En première instance, la commune a obtenu gain de cause sur sa demande à titre principal.

Saisie en appel par le titulaire du marché (condamné à hauteur de 50%), la Cour a confirmé sa responsabilité sur le fondement de la garantie décennale.

Elle a d’abord rappelé la définition de la garantie décennale puis relevé qu’en l’espèce, le rapport de l’expert désigné par le Tribunal soulignait que la plupart des désordres et malfaçons ne rendaient pas la canalisation impropre à sa destination et ne portaient pas atteinte à sa solidité.
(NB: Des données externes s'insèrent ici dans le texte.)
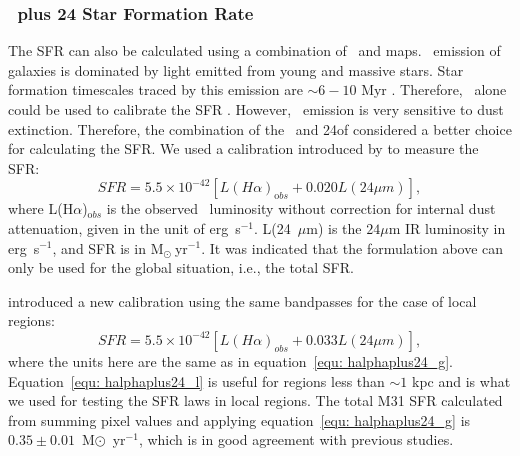 \subsubsection{\halpha\ plus 24 \um Star Formation Rate}
\label{sec:sfr_halpha}

The SFR can also be calculated using a combination of \halpha\ and  \um maps. \halpha\ emission of galaxies is dominated by light emitted from young and massive stars. Star formation timescales traced by this emission are $\sim 6-10$ Myr \citep[e.g.][]{Kennicutt09, Calzetti13}. Therefore, \halpha\ alone could be used to calibrate the SFR \citep[e.g.][]{Osterbrock06, Kennicutt09}. However, \halpha\ emission is very sensitive to dust extinction. Therefore, the combination of the \halpha\ and 24\um of considered a better choice for calculating the SFR. We used a calibration introduced by \citet{Kennicutt09} to measure the SFR:
\begin{equation}
\label{equ: halphaplus24_g}
SFR = 5.5 \times 10^{-42}[L(H{\alpha})_{\mathrm obs} + 0.020L(24\mu m)],
\end{equation}
\noindent where L(H${\alpha}$)$_{\mathrm obs}$ is the observed \halpha\ luminosity without correction for internal dust attenuation, given in the unit of erg~s$^{-1}$. L(24~$\mu$m) is the $24\mu$m IR luminosity in erg~s$^{-1}$, and SFR is in M$_{\odot}~$yr$^{-1}$. It was indicated that the formulation above can only be used for the global situation, i.e., the total SFR.

\citet{Calzetti07} introduced a new calibration using the same bandpasses for the case of local regions:
\begin{equation}
\label{equ: halphaplus24_l}
SFR = 5.5 \times 10^{-42}[L(H{\alpha})_{obs} + 0.033L(24\mu m)],
\end{equation}
\noindent where the units here are the same as in equation~\ref{equ: halphaplus24_g}. Equation~\ref{equ: halphaplus24_l} is useful for regions less than $\sim 1$ kpc and is what we used for testing the SFR laws in local regions. The total M31 SFR calculated from summing pixel values and applying equation~\ref{equ: halphaplus24_g} is $0.35 \pm 0.01$~M$\odot$~yr$^{-1}$, which is in good agreement with previous studies.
Cependant, elle a également relevé que :

  • l’expert lui-même indique que l’ovalisation d’une canalisation, qui ne doit pas excéder un taux de 5 % à court terme, n’est pas admissible au-delà d’un seuil de déformation de 10 % en raison des risques de rupture, d’infiltration, d’exfiltration et de perturbation des écoulements engendrés par cette déformation.
  • Qu’il résulte des constatations et conclusions de l’expert, que la conduite présentait, lors de son inspection par le sapiteur, soit sept ans après son achèvement, un taux d’ovalisation de 14 % entre les regards nos 10 et 11.
  • Que cette ovalisation de la canalisation n’était par ailleurs pas apparente à la date où celle-ci est intervenue.

Elle en conclut que ce désordre, dont l’expert conclut qu’il doit être réparé, est de nature à porter nécessairement atteinte à la solidité de l’ouvrage dans un délai prévisible et est dès lors de nature à engager la responsabilité décennale du titulaire du Marché.
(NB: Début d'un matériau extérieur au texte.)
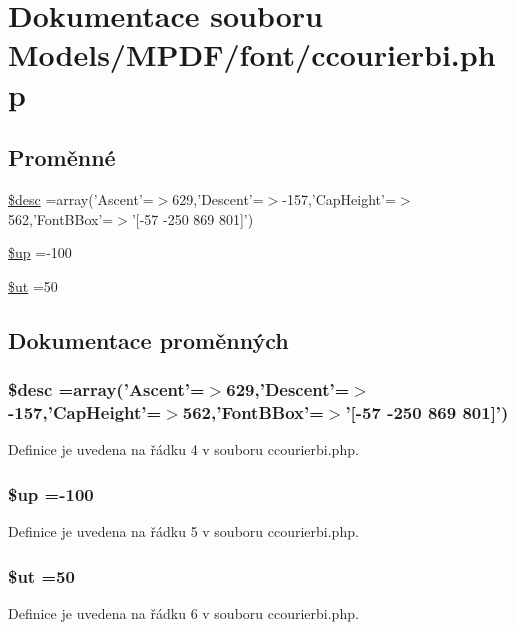 \hypertarget{ccourierbi_8php}{\section{Dokumentace souboru Models/\-M\-P\-D\-F/font/ccourierbi.php}
\label{ccourierbi_8php}
}
\subsection*{Proměnné}
\begin{DoxyCompactItemize}
\item 
\hyperlink{ccourierbi_8php_a31059b9e4d0c5af34df20da32232ea9a}{\$desc} =array('Ascent'=$>$629,'Descent'=$>$-\/157,'Cap\-Height'=$>$562,'Font\-B\-Box'=$>$'\mbox{[}-\/57 -\/250 869 801\mbox{]}')
\item 
\hyperlink{ccourierbi_8php_a6b5ad2ac55f9df46e8f34e78fbd6f176}{\$up} =-\/100
\item 
\hyperlink{ccourierbi_8php_aadd3f841051043ee58e587e840e8dd0b}{\$ut} =50
\end{DoxyCompactItemize}


\subsection{Dokumentace proměnných}
\hypertarget{ccourierbi_8php_a31059b9e4d0c5af34df20da32232ea9a}{
\subsubsection[{\$desc}]{\setlength{\rightskip}{0pt plus 5cm}\$desc =array('Ascent'=$>$629,'Descent'=$>$-\/157,'Cap\-Height'=$>$562,'Font\-B\-Box'=$>$'\mbox{[}-\/57 -\/250 869 801\mbox{]}')}}\label{ccourierbi_8php_a31059b9e4d0c5af34df20da32232ea9a}


Definice je uvedena na řádku 4 v souboru ccourierbi.\-php.

\hypertarget{ccourierbi_8php_a6b5ad2ac55f9df46e8f34e78fbd6f176}{
\subsubsection[{\$up}]{\setlength{\rightskip}{0pt plus 5cm}\$up =-\/100}}\label{ccourierbi_8php_a6b5ad2ac55f9df46e8f34e78fbd6f176}


Definice je uvedena na řádku 5 v souboru ccourierbi.\-php.

\hypertarget{ccourierbi_8php_aadd3f841051043ee58e587e840e8dd0b}{
\subsubsection[{\$ut}]{\setlength{\rightskip}{0pt plus 5cm}\$ut =50}}\label{ccourierbi_8php_aadd3f841051043ee58e587e840e8dd0b}


Definice je uvedena na řádku 6 v souboru ccourierbi.\-php.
Elle balaie l’argument tiré de ce que l’expert judiciaire avait précisément conclu que les désordres et malfaçons ne rendaient pas la canalisation impropre à sa destination et ne portaient pas atteinte à sa solidité et que le maître de l’ouvrage n’avait pas invoqué la possibilité d’apparition d’un tel désordre dans le futur, en indiquant que le juge saisi par la commune du moyen tiré de l’atteinte à la solidité de l’ouvrage, se doit nécessairement de prendre en considération, quand bien même cette question n’est pas expressément débattue, les conséquences futures de la déformation de la canalisation en cause.

Par la même occasion, la Cour conforte la jurisprudence constante selon laquelle doivent être pris en compte dans la garantie décennale des désordres apparus dans le délai d’épreuve de dix ans, de nature à compromettre la solidité de l’ouvrage ou à le rendre impropre à sa destination dans un délai prévisible, même s’ils ne se sont pas révélés dans toute leur étendue avant l’expiration du délai de dix ans.